By TOM ORLIK
Investors have found Baidu's story riveting.
And with good reason. It is the dominant search engine in the fastest-growing large economy in the world. Throw in an e-commerce sector that grew 73% to $68 billion in 2010, according to Morgan Stanley estimates, and the opportunity looms large.
For its part, Baidu has done little to disappoint. Revenue grew 78% year-on-year in 2010. The outlook for results in the first quarter of 2011, due to be reported next week, is similarly solid. Management guidance is for revenue growth of 84% to 89% year-on-year.
Baidu also stacks up well against others in China's e-commerce sector. Proven technology, a 75% share of the mainland's search market and several years of real and growing profits look impressive. That's especially the case when it is compared to pricier plays like video-sharing platform Youku, which operates in a more competitive space and has yet to move into the black. True, negative chatter about copyright violations continues but has done little to dent business growth or investor appetite.
The catch is that with the China e-commerce story now well-known, Baidu will have to find new ways to impress investors.
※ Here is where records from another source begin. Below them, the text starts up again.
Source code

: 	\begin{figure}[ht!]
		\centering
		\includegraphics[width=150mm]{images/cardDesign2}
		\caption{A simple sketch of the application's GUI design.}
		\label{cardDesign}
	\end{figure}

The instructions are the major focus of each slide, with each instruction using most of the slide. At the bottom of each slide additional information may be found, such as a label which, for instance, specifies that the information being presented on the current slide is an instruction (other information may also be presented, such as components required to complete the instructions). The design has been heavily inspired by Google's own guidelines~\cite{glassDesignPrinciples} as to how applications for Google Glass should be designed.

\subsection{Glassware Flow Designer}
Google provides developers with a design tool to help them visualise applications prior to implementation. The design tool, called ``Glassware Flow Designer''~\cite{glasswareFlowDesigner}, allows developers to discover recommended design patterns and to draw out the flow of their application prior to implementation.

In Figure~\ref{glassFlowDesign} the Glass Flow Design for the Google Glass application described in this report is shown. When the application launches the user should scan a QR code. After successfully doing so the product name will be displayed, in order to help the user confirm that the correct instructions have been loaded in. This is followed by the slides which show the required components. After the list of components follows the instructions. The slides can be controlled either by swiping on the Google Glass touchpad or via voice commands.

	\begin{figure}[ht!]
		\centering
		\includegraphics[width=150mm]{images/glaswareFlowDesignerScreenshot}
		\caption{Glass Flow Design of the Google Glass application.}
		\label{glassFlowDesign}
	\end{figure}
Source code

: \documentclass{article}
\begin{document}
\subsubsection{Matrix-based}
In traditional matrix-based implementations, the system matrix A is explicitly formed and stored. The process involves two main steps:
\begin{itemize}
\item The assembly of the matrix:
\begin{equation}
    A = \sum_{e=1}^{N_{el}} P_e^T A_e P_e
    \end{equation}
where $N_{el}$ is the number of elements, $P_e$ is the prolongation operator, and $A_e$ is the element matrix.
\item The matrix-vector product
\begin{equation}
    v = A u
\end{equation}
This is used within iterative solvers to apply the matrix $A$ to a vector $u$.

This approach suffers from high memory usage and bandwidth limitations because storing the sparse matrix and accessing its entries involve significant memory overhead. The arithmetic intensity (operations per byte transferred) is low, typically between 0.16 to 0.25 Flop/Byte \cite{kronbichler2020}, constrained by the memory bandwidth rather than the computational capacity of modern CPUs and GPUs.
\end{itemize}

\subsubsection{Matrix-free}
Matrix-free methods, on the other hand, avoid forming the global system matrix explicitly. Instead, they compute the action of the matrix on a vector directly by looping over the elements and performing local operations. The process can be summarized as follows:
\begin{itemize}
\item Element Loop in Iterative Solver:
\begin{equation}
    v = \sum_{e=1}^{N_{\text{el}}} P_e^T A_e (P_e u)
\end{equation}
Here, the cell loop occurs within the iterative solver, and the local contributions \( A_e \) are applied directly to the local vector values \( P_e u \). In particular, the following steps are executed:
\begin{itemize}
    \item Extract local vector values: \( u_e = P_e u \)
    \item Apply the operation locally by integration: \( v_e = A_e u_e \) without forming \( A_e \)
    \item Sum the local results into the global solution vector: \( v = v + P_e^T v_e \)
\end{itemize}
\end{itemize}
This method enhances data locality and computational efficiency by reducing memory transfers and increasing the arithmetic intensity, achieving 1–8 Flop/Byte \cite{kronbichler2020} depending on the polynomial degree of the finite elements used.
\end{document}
Some are already in the works, but as Google investors know well, adding to search supremacy is no easy task.
Qiyi, Baidu's new online video platform, has already generated significant traffic, but has yet to show a profit. Baidu is also testing a web browser that will contest the space occupied by Microsoft and Google, although given the competition, success is far from assured.
Plus, Baidu's stock isn't cheap. The shares are up more than 50% this year-to-date. A price-to-earnings ratio of 60 may be justified by expected earnings growth, but suggests limited upside. Earnings growth in 2010, meanwhile, was flattered by the departure of Google from the Chinese market—gifting Baidu an extra chunk of market share. The company also benefited from comparisons to a relatively weak 2009.
Macroeconomic headwinds may also loom, even if Baidu's advertising-driven model is defensive relative to some other China Internet stocks. Slower economic growth and higher inflation would also strip some of the glamour from China's Internet story. So while Baidu continues to wow, the bar is getting higher.